How to complete this task
Among the records below, find each line that includes the string "self" and copy it.

Records to use
╔══
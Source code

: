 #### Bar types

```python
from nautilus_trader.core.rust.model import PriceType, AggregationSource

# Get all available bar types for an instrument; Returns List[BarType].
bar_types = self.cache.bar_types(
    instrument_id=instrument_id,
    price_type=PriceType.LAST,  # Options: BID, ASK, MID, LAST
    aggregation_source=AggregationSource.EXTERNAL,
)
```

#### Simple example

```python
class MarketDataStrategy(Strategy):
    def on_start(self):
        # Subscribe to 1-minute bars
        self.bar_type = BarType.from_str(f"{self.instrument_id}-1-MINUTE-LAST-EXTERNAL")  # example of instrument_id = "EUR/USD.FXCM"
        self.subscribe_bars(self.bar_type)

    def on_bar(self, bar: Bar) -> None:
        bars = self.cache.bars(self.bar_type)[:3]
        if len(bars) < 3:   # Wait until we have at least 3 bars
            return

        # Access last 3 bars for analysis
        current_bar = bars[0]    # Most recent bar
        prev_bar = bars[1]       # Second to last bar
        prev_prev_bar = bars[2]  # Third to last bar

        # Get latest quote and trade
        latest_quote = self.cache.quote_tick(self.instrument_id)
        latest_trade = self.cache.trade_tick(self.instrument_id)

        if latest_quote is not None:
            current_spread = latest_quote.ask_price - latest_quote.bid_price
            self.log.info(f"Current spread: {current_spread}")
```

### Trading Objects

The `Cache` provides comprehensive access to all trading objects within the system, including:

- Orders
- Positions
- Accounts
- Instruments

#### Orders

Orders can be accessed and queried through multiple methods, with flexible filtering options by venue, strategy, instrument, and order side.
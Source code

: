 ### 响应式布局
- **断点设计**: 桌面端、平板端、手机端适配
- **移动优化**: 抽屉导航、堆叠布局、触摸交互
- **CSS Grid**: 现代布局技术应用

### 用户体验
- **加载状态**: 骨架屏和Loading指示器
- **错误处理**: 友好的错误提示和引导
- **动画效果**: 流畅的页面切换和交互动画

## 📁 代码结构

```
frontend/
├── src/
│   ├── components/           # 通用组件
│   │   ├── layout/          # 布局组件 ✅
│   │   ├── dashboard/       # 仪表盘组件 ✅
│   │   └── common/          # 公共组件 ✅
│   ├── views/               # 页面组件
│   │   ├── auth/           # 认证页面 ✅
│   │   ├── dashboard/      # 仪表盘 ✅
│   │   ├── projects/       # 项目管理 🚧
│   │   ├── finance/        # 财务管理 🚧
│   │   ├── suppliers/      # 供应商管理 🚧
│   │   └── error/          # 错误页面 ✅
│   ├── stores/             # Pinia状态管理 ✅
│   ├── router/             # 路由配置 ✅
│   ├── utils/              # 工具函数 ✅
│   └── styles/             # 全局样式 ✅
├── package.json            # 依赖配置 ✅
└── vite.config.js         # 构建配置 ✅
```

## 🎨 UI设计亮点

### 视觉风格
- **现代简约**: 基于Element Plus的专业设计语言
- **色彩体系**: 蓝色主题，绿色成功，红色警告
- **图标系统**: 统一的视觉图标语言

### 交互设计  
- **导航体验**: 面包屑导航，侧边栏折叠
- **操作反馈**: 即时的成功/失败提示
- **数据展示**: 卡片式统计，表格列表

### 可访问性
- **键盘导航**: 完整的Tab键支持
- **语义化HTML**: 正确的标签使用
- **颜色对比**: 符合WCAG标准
╚══
Output of the exercise
bar_types = self.cache.bar_types(
    def on_start(self):
        self.bar_type = BarType.from_str(f"{self.instrument_id}-1-MINUTE-LAST-EXTERNAL")  # example of instrument_id = "EUR/USD.FXCM"
        self.subscribe_bars(self.bar_type)
    def on_bar(self, bar: Bar) -> None:
        bars = self.cache.bars(self.bar_type)[:3]
        latest_quote = self.cache.quote_tick(self.instrument_id)
        latest_trade = self.cache.trade_tick(self.instrument_id)
            self.log.info(f"Current spread: {current_spread}")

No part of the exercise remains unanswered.